Dataset entries

---+---

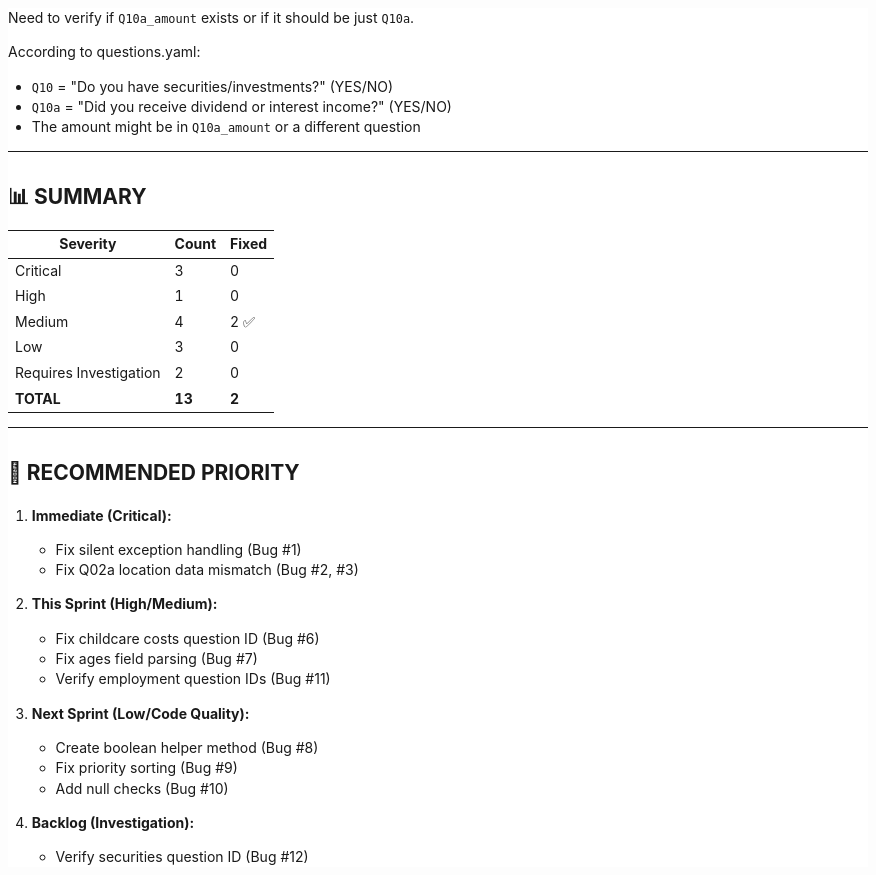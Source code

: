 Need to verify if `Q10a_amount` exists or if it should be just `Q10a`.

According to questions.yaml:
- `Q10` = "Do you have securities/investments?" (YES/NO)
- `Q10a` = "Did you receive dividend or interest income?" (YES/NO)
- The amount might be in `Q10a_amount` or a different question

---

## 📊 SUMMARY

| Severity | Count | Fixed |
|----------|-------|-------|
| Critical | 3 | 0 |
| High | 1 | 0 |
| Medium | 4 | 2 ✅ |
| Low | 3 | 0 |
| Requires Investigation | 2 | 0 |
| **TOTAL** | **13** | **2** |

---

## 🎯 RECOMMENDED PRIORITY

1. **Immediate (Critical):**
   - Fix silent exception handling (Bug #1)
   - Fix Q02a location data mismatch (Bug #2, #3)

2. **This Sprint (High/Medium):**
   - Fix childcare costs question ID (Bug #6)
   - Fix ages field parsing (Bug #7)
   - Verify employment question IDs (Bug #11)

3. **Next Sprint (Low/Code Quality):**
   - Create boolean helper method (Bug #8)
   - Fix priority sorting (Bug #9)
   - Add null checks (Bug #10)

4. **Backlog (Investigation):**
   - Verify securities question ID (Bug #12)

---+---

### Task to carry out
Output the whole of the data, unchanged; keep the pictures out.

### Result for this task
Source code

: Need to verify if `Q10a_amount` exists or if it should be just `Q10a`.

According to questions.yaml:
- `Q10` = "Do you have securities/investments?" (YES/NO)
- `Q10a` = "Did you receive dividend or interest income?" (YES/NO)
- The amount might be in `Q10a_amount` or a different question

---

## 📊 SUMMARY

| Severity | Count | Fixed |
|----------|-------|-------|
| Critical | 3 | 0 |
| High | 1 | 0 |
| Medium | 4 | 2 ✅ |
| Low | 3 | 0 |
| Requires Investigation | 2 | 0 |
| **TOTAL** | **13** | **2** |

---

## 🎯 RECOMMENDED PRIORITY

1. **Immediate (Critical):**
   - Fix silent exception handling (Bug #1)
   - Fix Q02a location data mismatch (Bug #2, #3)

2. **This Sprint (High/Medium):**
   - Fix childcare costs question ID (Bug #6)
   - Fix ages field parsing (Bug #7)
   - Verify employment question IDs (Bug #11)

3. **Next Sprint (Low/Code Quality):**
   - Create boolean helper method (Bug #8)
   - Fix priority sorting (Bug #9)
   - Add null checks (Bug #10)

4. **Backlog (Investigation):**
   - Verify securities question ID (Bug #12)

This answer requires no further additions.